Please copy every line below that contains the string "KyserClark".

START DATASET ENTRIES

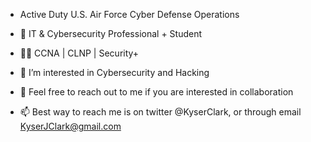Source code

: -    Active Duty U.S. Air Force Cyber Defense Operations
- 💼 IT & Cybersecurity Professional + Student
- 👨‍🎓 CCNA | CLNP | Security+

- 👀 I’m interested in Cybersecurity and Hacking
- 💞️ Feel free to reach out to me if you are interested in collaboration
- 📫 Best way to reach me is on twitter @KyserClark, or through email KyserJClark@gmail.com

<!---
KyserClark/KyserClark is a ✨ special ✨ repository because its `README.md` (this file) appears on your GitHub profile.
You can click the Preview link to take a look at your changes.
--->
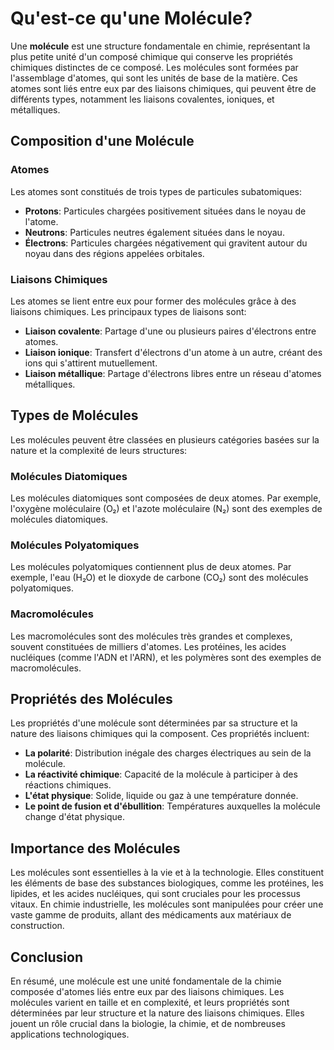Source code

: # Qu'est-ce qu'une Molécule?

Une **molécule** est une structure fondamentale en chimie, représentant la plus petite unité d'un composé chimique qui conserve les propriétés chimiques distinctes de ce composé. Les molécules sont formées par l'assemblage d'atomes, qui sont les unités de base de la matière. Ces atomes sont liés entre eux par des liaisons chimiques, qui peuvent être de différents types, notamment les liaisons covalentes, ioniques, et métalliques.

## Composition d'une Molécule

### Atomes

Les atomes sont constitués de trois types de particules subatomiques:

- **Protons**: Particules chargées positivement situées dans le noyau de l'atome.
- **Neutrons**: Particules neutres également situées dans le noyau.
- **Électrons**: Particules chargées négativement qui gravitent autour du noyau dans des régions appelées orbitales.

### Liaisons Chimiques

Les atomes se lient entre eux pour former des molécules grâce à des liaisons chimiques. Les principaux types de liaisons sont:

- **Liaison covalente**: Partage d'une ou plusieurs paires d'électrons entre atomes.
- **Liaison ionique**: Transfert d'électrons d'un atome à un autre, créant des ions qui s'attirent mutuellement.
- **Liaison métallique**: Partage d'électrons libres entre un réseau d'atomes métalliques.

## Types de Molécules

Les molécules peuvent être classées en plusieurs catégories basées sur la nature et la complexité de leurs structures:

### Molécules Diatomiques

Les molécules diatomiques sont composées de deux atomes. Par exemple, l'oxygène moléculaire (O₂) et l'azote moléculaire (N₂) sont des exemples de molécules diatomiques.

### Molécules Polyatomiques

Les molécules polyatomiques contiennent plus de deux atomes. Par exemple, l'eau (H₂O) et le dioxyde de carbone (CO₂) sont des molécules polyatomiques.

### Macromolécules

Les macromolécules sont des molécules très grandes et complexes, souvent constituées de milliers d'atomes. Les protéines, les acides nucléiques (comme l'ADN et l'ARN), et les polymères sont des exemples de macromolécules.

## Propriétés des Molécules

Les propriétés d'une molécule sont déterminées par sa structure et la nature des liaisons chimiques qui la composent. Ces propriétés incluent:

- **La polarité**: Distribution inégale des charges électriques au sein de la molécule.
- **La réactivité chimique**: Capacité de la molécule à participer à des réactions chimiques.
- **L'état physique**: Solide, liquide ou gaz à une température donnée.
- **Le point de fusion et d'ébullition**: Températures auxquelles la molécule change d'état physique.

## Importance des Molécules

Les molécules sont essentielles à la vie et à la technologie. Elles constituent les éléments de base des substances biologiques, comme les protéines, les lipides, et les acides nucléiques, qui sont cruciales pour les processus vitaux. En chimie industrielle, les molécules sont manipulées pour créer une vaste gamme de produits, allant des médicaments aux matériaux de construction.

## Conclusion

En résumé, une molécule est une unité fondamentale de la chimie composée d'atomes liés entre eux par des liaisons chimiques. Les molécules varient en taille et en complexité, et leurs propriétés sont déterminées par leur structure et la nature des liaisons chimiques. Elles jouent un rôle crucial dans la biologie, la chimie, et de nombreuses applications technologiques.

END DATASET ENTRIES
START DATASET ENTRIES

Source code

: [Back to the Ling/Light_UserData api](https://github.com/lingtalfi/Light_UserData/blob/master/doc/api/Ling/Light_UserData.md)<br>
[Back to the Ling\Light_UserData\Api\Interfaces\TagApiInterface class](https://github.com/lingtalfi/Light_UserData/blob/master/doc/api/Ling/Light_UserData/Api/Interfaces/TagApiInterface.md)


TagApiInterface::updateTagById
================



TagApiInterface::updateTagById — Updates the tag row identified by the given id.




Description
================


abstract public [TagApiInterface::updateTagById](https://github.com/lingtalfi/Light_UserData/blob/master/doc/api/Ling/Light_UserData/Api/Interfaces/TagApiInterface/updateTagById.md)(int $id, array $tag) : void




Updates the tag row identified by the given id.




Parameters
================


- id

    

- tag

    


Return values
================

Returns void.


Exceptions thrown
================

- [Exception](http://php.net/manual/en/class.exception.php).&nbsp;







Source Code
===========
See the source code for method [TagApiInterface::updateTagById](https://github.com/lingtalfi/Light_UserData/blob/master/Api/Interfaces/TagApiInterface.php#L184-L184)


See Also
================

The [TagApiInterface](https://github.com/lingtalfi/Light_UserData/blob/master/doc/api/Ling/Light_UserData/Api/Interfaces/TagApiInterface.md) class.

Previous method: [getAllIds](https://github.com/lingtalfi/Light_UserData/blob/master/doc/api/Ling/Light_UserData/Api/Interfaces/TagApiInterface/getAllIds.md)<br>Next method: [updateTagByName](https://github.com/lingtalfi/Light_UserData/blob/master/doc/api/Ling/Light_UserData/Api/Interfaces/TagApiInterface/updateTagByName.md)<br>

END DATASET ENTRIES
START DATASET ENTRIES

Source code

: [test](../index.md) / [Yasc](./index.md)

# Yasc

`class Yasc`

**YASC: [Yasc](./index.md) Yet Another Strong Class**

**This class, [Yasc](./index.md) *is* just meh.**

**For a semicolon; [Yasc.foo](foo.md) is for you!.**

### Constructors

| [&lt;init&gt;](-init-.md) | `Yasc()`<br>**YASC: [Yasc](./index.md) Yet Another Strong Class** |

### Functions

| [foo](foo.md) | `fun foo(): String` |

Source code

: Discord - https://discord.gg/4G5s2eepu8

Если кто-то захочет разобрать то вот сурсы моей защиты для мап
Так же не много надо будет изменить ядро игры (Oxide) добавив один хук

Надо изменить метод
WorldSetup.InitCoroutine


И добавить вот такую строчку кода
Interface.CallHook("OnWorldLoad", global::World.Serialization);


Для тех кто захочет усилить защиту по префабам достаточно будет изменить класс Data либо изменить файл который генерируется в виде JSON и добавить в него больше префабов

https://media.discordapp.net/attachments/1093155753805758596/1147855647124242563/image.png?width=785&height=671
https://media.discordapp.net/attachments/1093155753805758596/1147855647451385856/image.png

END DATASET ENTRIES

▶ ANSWER TO THIS TASK
- 📫 Best way to reach me is on twitter @KyserClark, or through email KyserJClark@gmail.com
KyserClark/KyserClark is a ✨ special ✨ repository because its `README.md` (this file) appears on your GitHub profile.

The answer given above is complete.